___ Input data ___
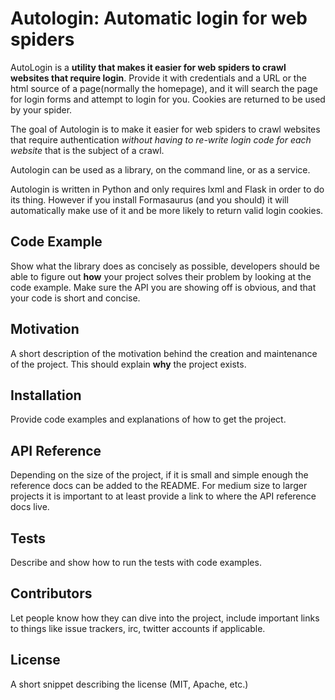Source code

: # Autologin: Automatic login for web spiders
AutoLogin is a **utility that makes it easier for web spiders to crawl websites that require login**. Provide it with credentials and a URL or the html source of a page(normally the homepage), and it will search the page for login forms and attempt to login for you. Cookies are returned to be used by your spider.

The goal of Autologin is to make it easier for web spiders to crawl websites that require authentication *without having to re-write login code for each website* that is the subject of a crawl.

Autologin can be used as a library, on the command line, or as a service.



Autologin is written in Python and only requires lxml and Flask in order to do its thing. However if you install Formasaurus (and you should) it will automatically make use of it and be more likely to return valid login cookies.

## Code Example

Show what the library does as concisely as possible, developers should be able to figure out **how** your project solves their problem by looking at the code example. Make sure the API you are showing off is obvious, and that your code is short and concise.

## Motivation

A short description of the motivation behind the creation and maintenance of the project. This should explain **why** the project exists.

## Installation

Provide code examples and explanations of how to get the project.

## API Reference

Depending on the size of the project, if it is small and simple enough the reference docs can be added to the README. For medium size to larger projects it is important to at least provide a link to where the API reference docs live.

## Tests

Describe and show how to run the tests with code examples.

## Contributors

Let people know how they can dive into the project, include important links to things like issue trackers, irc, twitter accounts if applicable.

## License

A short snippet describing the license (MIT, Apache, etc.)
___
___ Input data ___
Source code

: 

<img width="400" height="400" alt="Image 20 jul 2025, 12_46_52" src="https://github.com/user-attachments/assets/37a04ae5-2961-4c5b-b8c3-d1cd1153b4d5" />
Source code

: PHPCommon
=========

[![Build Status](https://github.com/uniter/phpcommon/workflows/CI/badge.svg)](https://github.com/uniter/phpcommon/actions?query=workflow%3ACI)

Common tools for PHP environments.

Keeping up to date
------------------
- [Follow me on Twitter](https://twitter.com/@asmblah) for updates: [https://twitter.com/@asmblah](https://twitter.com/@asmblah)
___
Across all lines of the data above, count those that contain the word "spiders", giving the number without further comment.

▶ [Response to this task]: 3